When and How to Clip a Weaning Baby
Jean Pattison, February 10, 1997
Appropriate Age to Clip Wing Feathers
I am often asked at what age you should clip the wings of a new baby bird. This is a very involved question. There are a lot of variables to consider when making this decision. This is not something I just all of sudden decide to do.
Over the years much has gotten lost as to the real reasons we do things. One of these is clipping wings. Back in the late 1970s and early 1980s very few breeders and hand-feeders clipped their chicks until after they were weaned. The reason for this was to not interfere with the weaning process. Many people think that weaning time is very stressful to a chick. This is hardly the case. It is a very natural smooth process if done correctly.
When your baby is starting to cut back on the amount of food he is taking in, you are reaching the weaning period. When you get him out of the container at feeding time, he no longer lunges to get to the food. His mind is obviously on flapping those wings, or perching on the side of the container, or he makes a mad dash to climb up on top of the cage. At this time he may beg for a little food, and he may even eat, if you're lucky. This whole routine becomes a real game, or a real pain in the neck, depending on how many babies you are feeding. If you are experienced at this, it's no big deal, if this is your first time it can be real scary, as it should be. His life depends on you, and you probably don't have a clue what to do about this behavior. Up to this point you've done an outstanding job with your baby. He is healthy, big, and fat.
Let's look for a minute at life in the wild. Soon after a chick leaves the nest he must be self-sufficient. He must be able to find food, a place to roost, and above all he must be able to escape predators. If he can do all these things in a very short time, he will be able to live a long, healthy life and probably go on to raise a family of his own.
O.K. So our little chick is nearing the time he would be leaving the nest. To stay alive he must be able to escape a predator and that is much more important than eating. His brain says, "Let's stop eating and start flying." Before the fledging chick can take flight he has to develop his breast muscles. That means flapping those wings every chance he gets. Not only does he diligently work those wings, he also has to lose weight to get lift. Our little chick is flapping his wings like crazy and going on a horrible crash diet. He could, at this point, lose ten percent of his body weight. A lot of breeders purposely don't feed so much to the chick that it becomes an overweight chunky baby, that in the end, will have to lose a tremendous amount of weight in order to wean.

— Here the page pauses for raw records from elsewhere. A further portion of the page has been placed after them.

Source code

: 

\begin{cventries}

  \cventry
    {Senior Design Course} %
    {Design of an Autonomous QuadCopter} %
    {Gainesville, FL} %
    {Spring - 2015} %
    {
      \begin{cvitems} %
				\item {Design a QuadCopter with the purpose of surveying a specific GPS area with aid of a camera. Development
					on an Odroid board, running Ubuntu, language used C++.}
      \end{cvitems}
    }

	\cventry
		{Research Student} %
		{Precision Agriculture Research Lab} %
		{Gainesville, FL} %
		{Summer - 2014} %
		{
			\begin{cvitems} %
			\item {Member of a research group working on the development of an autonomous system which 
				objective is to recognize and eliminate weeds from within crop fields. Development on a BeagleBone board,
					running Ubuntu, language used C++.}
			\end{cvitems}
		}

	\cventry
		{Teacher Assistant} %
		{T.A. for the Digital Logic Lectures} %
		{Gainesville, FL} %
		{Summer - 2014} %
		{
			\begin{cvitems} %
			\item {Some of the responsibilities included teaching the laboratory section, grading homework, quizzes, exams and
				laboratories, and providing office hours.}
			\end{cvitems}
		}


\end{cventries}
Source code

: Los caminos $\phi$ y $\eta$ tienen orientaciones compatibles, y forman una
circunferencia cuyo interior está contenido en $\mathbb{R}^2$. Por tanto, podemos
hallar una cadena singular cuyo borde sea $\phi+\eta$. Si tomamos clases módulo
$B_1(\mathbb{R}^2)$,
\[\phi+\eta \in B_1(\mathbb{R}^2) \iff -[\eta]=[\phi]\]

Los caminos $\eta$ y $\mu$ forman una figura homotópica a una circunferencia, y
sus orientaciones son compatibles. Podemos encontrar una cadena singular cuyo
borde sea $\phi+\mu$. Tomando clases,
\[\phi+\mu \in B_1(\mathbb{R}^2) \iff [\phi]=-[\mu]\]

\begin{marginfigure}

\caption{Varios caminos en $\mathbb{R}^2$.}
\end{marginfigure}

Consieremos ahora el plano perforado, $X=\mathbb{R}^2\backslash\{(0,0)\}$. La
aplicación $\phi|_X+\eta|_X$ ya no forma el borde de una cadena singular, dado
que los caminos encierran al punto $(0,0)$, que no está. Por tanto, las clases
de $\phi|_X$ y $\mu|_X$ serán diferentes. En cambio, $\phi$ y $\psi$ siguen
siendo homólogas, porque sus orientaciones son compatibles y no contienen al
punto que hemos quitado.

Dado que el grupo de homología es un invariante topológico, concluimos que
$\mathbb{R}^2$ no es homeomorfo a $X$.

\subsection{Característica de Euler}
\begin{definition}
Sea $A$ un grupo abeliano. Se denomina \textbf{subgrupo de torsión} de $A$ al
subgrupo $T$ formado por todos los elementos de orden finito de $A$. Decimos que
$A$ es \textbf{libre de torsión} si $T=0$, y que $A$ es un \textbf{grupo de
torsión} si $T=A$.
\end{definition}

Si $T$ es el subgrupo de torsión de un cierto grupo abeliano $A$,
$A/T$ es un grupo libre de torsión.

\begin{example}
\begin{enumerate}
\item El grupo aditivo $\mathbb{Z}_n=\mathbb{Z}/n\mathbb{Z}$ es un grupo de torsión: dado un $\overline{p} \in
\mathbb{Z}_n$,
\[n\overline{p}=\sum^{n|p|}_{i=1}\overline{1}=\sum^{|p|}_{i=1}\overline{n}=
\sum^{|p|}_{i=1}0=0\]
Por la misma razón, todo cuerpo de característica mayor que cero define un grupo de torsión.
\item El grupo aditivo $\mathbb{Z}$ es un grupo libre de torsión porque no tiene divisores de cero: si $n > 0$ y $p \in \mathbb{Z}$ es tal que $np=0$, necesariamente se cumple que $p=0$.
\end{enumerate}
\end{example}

The day comes when you take him out of his cage, or container, and he takes his first flight. You've been expecting this, so you have taken precautions to cover mirrors or draw the drapes. Well, this little guy is so proud, that's all he can think about doing. A few rounds of the room and now he can think about eating. From the time his tail feathers were about one half inch long, weaning food should have been in his container at all times. When he finally comes in for a landing, and is ready to eat, a few cc's of baby food should be eagerly accepted. If not, then on to the weaning food. He knows he can fly so he can stop that crash diet. Weaning should be a snap. Don't clip yet, we don't want him to regress. He should be allowed out daily to exercise and fly. (Be very careful, use common sense, and lock all the doors in your house, if necessary!) About this time he is driving you crazy. He hasn't eaten formula in a week, only adult food. When he's out, he's all over you. He is very graceful; he can hover like a hummingbird, stop on a dime and turn in mid air. He has learned grace and balance. What a shame to have to clip him. Clip now! Yes, you heard right, clip now. This is the critical time. Clipping too early can cause him to regress and miss the window for weaning. It makes the job a lot longer, harder, and more stressful. He may not learn his balance either, until much later, causing him to be very clumsy. If you clip too late it could make him resentful, or have hurt feelings. From the first flight to clipping should be approximately two weeks.
How To Clip
African birds in general are heavy bodied birds. When removing feathers I do not recommend removing too many. Do not clip only one wing. The bird has almost no control and can easily injure itself. Do not leave two or three outer flight feathers, they invariably flap around and break them, at which point you have to deal with a bleeding feather, or a broken one that you will have to remove.
I recommend removing only the first five flight feathers (primaries) from the outer tip inward. After doing so, place your baby on the floor so he can try to fly. He doesn't know that he can't and you don't want him finding out six feet up. Once he figures it out, let him drop over your bed, which provides a soft landing. At this point you are making sure he can't get lift. He should be able to glide downward. If he is still able to get lift you may have to remove another feather or two. Do not take your bird out of doors with this type of clip. A small gust of wind could very easily give him lift. When clipping the primaries, you should clip as close to the base of the feather as possible. Clip each feather one at a time. As you clip, lift the covert feathers up and out of the way, so that you are clipping underneath them. The same should be done for the feathers on the inside of the wing. After the feather is clipped, the shaft stub should be hidden under the coverts forming an envelope of protection. This is especially important with African Greys. They have a tendency to be very uncomfortable when jabbed by a feather stub, which could possibly lead to (heaven forbid) feather picking.